Since the late 1970s, most states have chosen to reimburse nursing homes on the basis of a rate-setting methodology known as "individual facility-specific prospective payment". Rates are based on each facility's prior year expenditures, with limits for particular cost items (e.g. nursing, administration, physical plant maintenance, etc.) being set according to some per centile of average costs across all facilities. The resulting rates are then projected forward for the payment year according to a fixed adjustment for allowable price inflation. Evaluation research indicates that such reimbursement methods do create strong incentives for facilities to economise, while, at the same time, prohibiting them from generating profits by cutting back on necessary services.
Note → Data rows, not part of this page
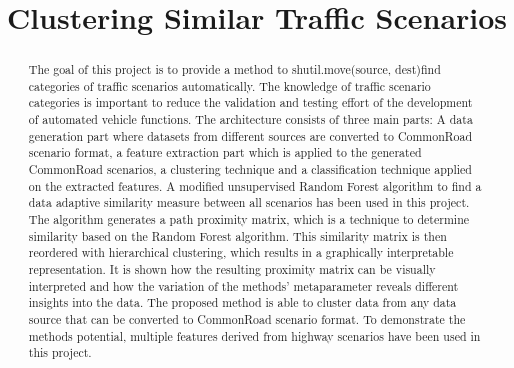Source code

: \documentclass[conference]{IEEEtran}
\begin{document}

\newcommand{\algorithmautorefname}{Algorithm}
%
\title{Clustering Similar Traffic Scenarios}

\author{
}

\maketitle

\begin{abstract}
The goal of this project is to provide a method to shutil.move(source, dest)find categories of traffic scenarios automatically. The knowledge of traffic scenario categories is important to reduce the validation and testing effort of the development of automated vehicle functions. The architecture consists of three main parts: A data generation part where datasets from different sources are converted to CommonRoad scenario format, a feature extraction part which is applied to the generated CommonRoad scenarios, a clustering technique and a classification technique applied on the extracted features. A modified unsupervised Random Forest algorithm to find a data adaptive similarity measure between all scenarios has been used in this project. The algorithm generates a path proximity matrix, which is a technique to determine similarity based on the Random Forest algorithm. This similarity matrix is then reordered with hierarchical clustering, which results in a graphically interpretable representation. It is shown how the resulting proximity matrix can be visually interpreted and how the variation of the methods' metaparameter reveals different insights into the data. The proposed method is able to cluster data from any data source that can be converted to CommonRoad scenario format. To demonstrate the methods potential, multiple features derived from highway scenarios have been used in this project.
\end{abstract}
%
\IEEEpeerreviewmaketitle
\end{document}
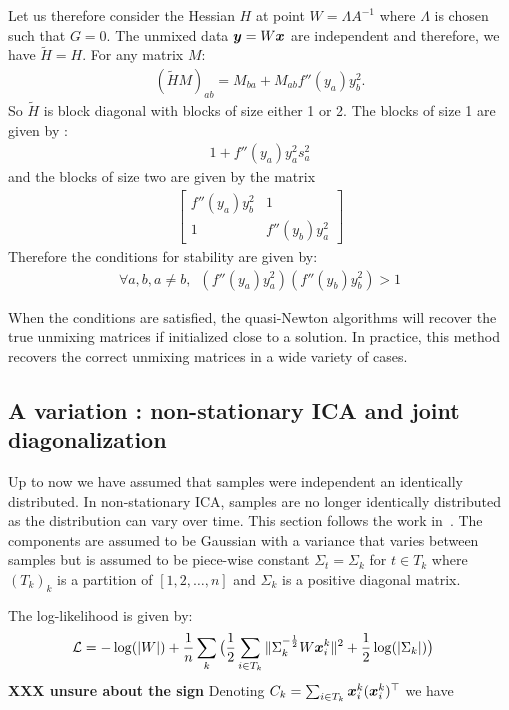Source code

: Let us therefore consider the Hessian $H$ at point $W = \Lambda A^{-1}$ where
$\Lambda$ is chosen such that $G = 0$. The unmixed data $\boldsymbol{y} = W \boldsymbol{x}$ are independent and
therefore, we have $\tilde{H} = H$.
For any matrix $M$:
\begin{align}(\tilde{H} M)_{ab} = M_{ba} + M_{ab} f''(y_a)y_b^2.
\end{align}
So $\tilde{H}$ is block diagonal with blocks of size either 1 or 2.
The blocks of size 1 are given by :
\begin{align}
  1 + f''(y_a) y_a^2
  s_a^2
\end{align}
and the blocks of size
two are given by the matrix
\begin{align}
                              \begin{bmatrix} f''(y_a) y_b^2
  & 1 \\ 1 &
  f''(y_b)y_a^2 \end{bmatrix}
\end{align}
Therefore the conditions for stability are given by:
\begin{align}
  \forall a, b, a \neq b, \enspace \left(f''(y_a) y_a^2 \right) \left(f''(y_b)  y_b^2 \right) > 1
\end{align}

When the conditions are satisfied, the quasi-Newton algorithms will recover the
true unmixing matrices if initialized close to a solution. In practice, this
method recovers the correct unmixing matrices in a wide variety of cases.

\subsection{A variation : non-stationary ICA and joint diagonalization}
Up to now we have assumed that samples were independent an identically distributed. In non-stationary ICA, samples are no longer identically distributed as the distribution can vary over time.
This section follows the work in~\cite{pham2001blind}.
The components are assumed to be Gaussian with a variance that varies between
samples but is assumed to be piece-wise constant $\Sigma_t = \Sigma_k$ for $t \in
T_k$ where $(T_k)_k$ is a partition of $[1, 2, \dots, n]$ and $\Sigma_k$ is a
positive diagonal matrix.

The log-likelihood is given by:
\begin{align}  
  \mathcal{L} &= -\log(|W|)  + \frac1{n} \sum_k \big( \frac12 \sum_{i \in T_k}\|\Sigma_k^{-\frac12} W \boldsymbol{x}^k_i \|^2 + \frac12 \log(|\Sigma_k|) \big)
\end{align}
\textbf{XXX unsure about the sign}
Denoting $C_k = \sum_{i \in T_k} \boldsymbol{x}_i^k (\boldsymbol{x}_i^k)^{\top}$ we have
The widespread adoption of this payment methodology is credited with holding down annual nursing home cost increases to rates only slightly above general price inflation throughout the 1980s (Holohan, 1985), while, in contrast, cost increases for acute medical services continued to go up at rates considered much more alarming (OECD, 1992).

In recent years, the federal government has sponsored state experimentation with alternative payment methodologies; most notably, "case-mix-related reimbursement" which adjusts payment rates to account for differential needs of patients with different levels of functional disability and types of medical conditions. In several states, the experimentation has concluded and been judged sufficiently favourably that some version of case-mix-related reimbursement has been adopted as the new payment system. There are versions of case-mix reimbursement in use in around one-third of the states (Swan et al., 1993).

Payment for home and community-based services

Reimbursement for home and community-based long-term care services is typically made on a per visit or hourly basis. Medicare reimbursement rates are set nationally (with regional adjustments for labour costs) according to a retrospective, cost- based system (up to limits based on average HHA costs). Under Medicaid, most states aim to set fees based on the lowest payment rate they believe they can offer and still attract an adequate number of qualified providers. States do not necessarily obtain cost data from providers during this process, and in states that use agency services exclusively, competitive bidding has become an increasingly popular method of contracting for home health and home care services, and, therefore, of price-setting.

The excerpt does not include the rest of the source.